`Policies`¶

`deer.base_classes.Policy`(q_network, ...)	Abstract class for all policies.
`deer.policies.EpsilonGreedyPolicy`(q_network, ...)	The policy acts greedily with probability \(1-\epsilon\) and acts randomly otherwise.
`deer.policies.LongerExplorationPolicy`(...[, ...])	Simple alternative to \(\epsilon\)-greedy that can explore more efficiently for a broad class of realistic problems.

Detailed description¶

class deer.base_classes.Policy(q_network, n_actions, random_state)¶

Abstract class for all policies. A policy takes observations as input, and outputs an action.

Parameters:

q_network : object from class QNetwork

n_actions : int or list

Definition of the action space provided by Environment.nActions()

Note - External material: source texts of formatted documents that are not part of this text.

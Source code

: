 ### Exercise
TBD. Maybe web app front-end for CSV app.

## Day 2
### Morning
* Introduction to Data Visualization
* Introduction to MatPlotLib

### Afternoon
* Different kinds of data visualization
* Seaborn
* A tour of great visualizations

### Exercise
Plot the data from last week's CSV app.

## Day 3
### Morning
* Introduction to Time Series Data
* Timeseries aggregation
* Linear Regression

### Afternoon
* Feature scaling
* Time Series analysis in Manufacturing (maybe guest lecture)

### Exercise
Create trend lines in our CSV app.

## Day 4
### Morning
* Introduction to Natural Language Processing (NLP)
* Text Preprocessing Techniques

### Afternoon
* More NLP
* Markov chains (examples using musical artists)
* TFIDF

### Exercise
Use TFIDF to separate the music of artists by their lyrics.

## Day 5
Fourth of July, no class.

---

random_state : numpy random number generator

Methods

action(state)¶: Main method of the Policy class. It can be called by agent.py, given a state, and should return a valid action w.r.t. the environment given to the constructor.

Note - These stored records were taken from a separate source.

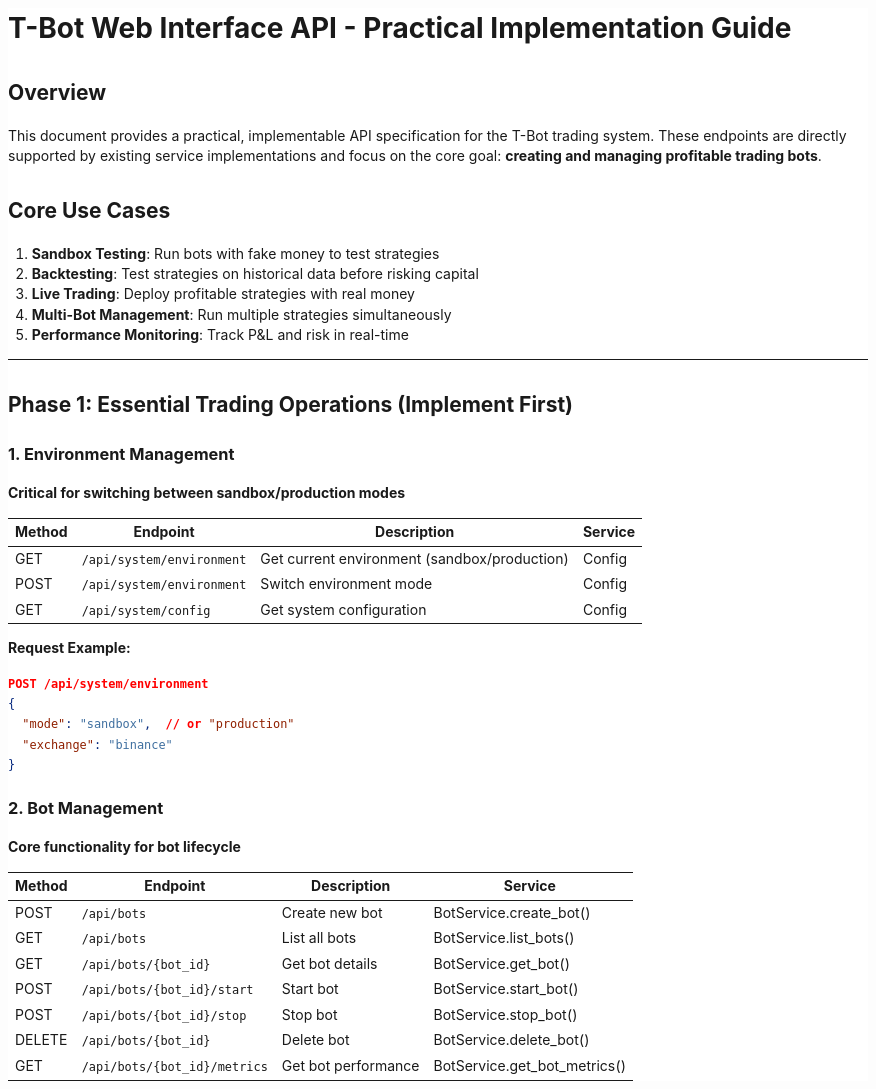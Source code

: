 # T-Bot Web Interface API - Practical Implementation Guide

## Overview
This document provides a practical, implementable API specification for the T-Bot trading system. These endpoints are directly supported by existing service implementations and focus on the core goal: **creating and managing profitable trading bots**.

## Core Use Cases
1. **Sandbox Testing**: Run bots with fake money to test strategies
2. **Backtesting**: Test strategies on historical data before risking capital
3. **Live Trading**: Deploy profitable strategies with real money
4. **Multi-Bot Management**: Run multiple strategies simultaneously
5. **Performance Monitoring**: Track P&L and risk in real-time

---

## Phase 1: Essential Trading Operations (Implement First)

### 1. Environment Management
**Critical for switching between sandbox/production modes**

| Method | Endpoint | Description | Service |
|--------|----------|-------------|---------|
| GET | `/api/system/environment` | Get current environment (sandbox/production) | Config |
| POST | `/api/system/environment` | Switch environment mode | Config |
| GET | `/api/system/config` | Get system configuration | Config |

**Request Example:**
```json
POST /api/system/environment
{
  "mode": "sandbox",  // or "production"
  "exchange": "binance"
}
```

### 2. Bot Management
**Core functionality for bot lifecycle**

| Method | Endpoint | Description | Service |
|--------|----------|-------------|---------|
| POST | `/api/bots` | Create new bot | BotService.create_bot() |
| GET | `/api/bots` | List all bots | BotService.list_bots() |
| GET | `/api/bots/{bot_id}` | Get bot details | BotService.get_bot() |
| POST | `/api/bots/{bot_id}/start` | Start bot | BotService.start_bot() |
| POST | `/api/bots/{bot_id}/stop` | Stop bot | BotService.stop_bot() |
| DELETE | `/api/bots/{bot_id}` | Delete bot | BotService.delete_bot() |
| GET | `/api/bots/{bot_id}/metrics` | Get bot performance | BotService.get_bot_metrics() |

bestAction(state)¶: Returns the best Action for the given state. This is an additional encapsulation for q-network.

class deer.policies.EpsilonGreedyPolicy(q_network, n_actions, random_state, epsilon)¶

Bases: deer.base_classes.Policy.Policy

The policy acts greedily with probability \(1-\epsilon\) and acts randomly otherwise. It is now used as a default policy for the neural agent.

Parameters:

epsilon : float

Proportion of random steps

Methods

class deer.policies.LongerExplorationPolicy(q_network, n_actions, random_state, epsilon, length=10)¶

Bases: deer.base_classes.Policy.Policy

Simple alternative to \(\epsilon\)-greedy that can explore more efficiently for a broad class of realistic problems.

Parameters:

epsilon : float

Proportion of random steps

length : int

Length of the exploration sequences that will be considered

Methods

`action`
`bestAction`
`epsilon`
`randomAction`
`sampleUniformActionSequence`
`setEpsilon`